● **Task statement**
Gather every line below where "practices" appears.

● **Task input**
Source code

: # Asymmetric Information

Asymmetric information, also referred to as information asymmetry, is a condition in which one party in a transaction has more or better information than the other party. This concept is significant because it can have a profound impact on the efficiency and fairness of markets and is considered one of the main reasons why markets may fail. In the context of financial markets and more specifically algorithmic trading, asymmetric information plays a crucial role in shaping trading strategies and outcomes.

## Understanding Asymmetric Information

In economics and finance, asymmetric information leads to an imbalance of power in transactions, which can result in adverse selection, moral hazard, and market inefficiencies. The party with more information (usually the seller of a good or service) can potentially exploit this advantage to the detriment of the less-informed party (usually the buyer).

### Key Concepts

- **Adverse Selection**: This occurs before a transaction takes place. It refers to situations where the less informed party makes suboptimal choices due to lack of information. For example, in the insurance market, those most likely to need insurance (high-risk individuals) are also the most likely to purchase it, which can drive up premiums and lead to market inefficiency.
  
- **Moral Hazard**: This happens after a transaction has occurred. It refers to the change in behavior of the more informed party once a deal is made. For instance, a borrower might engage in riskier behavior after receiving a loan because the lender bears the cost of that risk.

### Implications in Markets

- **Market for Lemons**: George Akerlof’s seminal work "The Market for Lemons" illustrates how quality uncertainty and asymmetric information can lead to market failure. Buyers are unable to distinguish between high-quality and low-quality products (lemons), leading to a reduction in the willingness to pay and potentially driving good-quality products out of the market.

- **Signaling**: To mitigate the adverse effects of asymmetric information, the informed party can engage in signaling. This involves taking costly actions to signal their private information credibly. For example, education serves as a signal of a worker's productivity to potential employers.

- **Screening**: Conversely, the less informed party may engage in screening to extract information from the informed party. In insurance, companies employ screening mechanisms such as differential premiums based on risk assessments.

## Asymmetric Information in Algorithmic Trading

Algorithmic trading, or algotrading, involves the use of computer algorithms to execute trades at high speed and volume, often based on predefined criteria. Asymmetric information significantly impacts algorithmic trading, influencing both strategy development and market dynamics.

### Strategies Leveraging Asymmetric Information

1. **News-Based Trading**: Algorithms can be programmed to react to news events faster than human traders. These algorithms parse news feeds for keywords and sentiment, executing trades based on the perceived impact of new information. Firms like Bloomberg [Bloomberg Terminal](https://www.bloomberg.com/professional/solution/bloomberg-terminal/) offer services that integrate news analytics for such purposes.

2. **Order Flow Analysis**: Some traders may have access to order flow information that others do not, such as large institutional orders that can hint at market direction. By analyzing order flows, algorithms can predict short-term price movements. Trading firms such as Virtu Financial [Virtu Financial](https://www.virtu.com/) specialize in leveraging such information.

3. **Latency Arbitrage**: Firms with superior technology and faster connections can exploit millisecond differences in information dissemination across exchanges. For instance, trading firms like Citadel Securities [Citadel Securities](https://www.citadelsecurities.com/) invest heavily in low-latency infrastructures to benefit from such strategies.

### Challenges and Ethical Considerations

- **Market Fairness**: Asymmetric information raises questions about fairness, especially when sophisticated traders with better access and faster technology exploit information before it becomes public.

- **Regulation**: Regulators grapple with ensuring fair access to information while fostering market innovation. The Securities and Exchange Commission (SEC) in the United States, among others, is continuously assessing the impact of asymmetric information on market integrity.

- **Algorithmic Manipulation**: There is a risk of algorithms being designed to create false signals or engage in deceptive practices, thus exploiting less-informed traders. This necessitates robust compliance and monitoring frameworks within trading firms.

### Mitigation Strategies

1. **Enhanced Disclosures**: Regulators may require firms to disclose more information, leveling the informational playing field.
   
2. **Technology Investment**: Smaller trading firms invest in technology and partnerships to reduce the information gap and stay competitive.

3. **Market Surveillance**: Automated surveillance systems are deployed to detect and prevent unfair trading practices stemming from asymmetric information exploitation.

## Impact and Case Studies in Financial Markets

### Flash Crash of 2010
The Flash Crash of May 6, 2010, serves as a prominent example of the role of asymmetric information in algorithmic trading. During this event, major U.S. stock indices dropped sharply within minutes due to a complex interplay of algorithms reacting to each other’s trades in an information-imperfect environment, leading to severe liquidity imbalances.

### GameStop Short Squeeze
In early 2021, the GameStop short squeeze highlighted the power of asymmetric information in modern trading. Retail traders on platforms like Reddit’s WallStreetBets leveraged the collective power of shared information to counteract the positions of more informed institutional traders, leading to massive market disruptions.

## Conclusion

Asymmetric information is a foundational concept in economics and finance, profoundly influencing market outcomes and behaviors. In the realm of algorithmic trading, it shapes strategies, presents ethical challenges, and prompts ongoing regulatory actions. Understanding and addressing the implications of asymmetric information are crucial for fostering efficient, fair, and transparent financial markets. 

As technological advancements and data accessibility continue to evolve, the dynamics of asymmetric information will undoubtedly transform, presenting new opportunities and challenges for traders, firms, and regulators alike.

● **Answer to this problem**
- **Algorithmic Manipulation**: There is a risk of algorithms being designed to create false signals or engage in deceptive practices, thus exploiting less-informed traders. This necessitates robust compliance and monitoring frameworks within trading firms.
3. **Market Surveillance**: Automated surveillance systems are deployed to detect and prevent unfair trading practices stemming from asymmetric information exploitation.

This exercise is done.